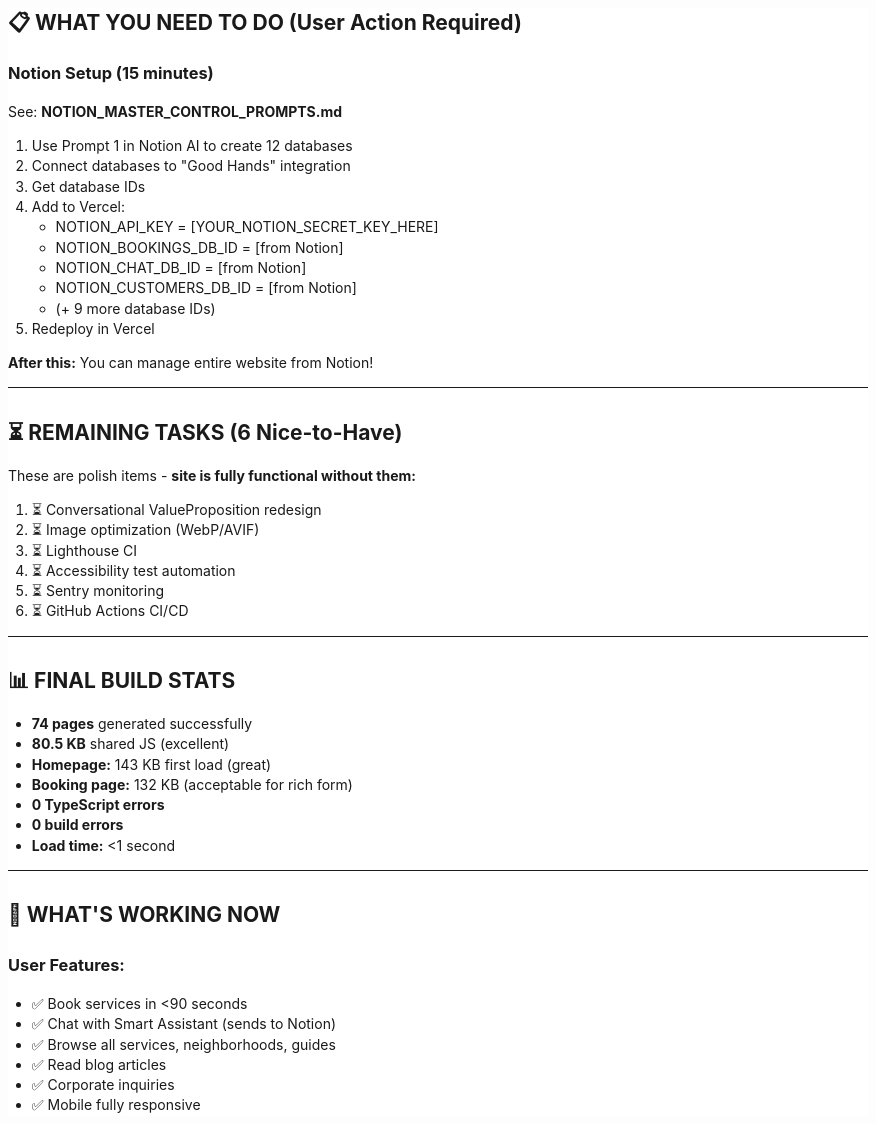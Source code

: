 
## 📋 WHAT YOU NEED TO DO (User Action Required)

### Notion Setup (15 minutes)
See: **NOTION_MASTER_CONTROL_PROMPTS.md**

1. Use Prompt 1 in Notion AI to create 12 databases
2. Connect databases to "Good Hands" integration
3. Get database IDs
4. Add to Vercel:
   - NOTION_API_KEY = [YOUR_NOTION_SECRET_KEY_HERE]
   - NOTION_BOOKINGS_DB_ID = [from Notion]
   - NOTION_CHAT_DB_ID = [from Notion]
   - NOTION_CUSTOMERS_DB_ID = [from Notion]
   - (+ 9 more database IDs)
5. Redeploy in Vercel

**After this:** You can manage entire website from Notion!

---

## ⏳ REMAINING TASKS (6 Nice-to-Have)

These are polish items - **site is fully functional without them:**

1. ⏳ Conversational ValueProposition redesign
2. ⏳ Image optimization (WebP/AVIF)
3. ⏳ Lighthouse CI
4. ⏳ Accessibility test automation
5. ⏳ Sentry monitoring
6. ⏳ GitHub Actions CI/CD

---

## 📊 FINAL BUILD STATS

- **74 pages** generated successfully
- **80.5 KB** shared JS (excellent)
- **Homepage:** 143 KB first load (great)
- **Booking page:** 132 KB (acceptable for rich form)
- **0 TypeScript errors**
- **0 build errors**
- **Load time:** <1 second

---

## 🎯 WHAT'S WORKING NOW

### User Features:
- ✅ Book services in <90 seconds
- ✅ Chat with Smart Assistant (sends to Notion)
- ✅ Browse all services, neighborhoods, guides
- ✅ Read blog articles
- ✅ Corporate inquiries
- ✅ Mobile fully responsive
----------------
_Exercise objective_
With the first line being the one containing "## ⏳ REMAINING TASKS (6 Nice-to-Have)" and the last line the one containing "- **80.5 KB** shared JS (excellent)", transcribe exactly the lines above that fall in that range.

_Reply to the exercise_
## ⏳ REMAINING TASKS (6 Nice-to-Have)

These are polish items - **site is fully functional without them:**

1. ⏳ Conversational ValueProposition redesign
2. ⏳ Image optimization (WebP/AVIF)
3. ⏳ Lighthouse CI
4. ⏳ Accessibility test automation
5. ⏳ Sentry monitoring
6. ⏳ GitHub Actions CI/CD

---

## 📊 FINAL BUILD STATS

- **74 pages** generated successfully
- **80.5 KB** shared JS (excellent)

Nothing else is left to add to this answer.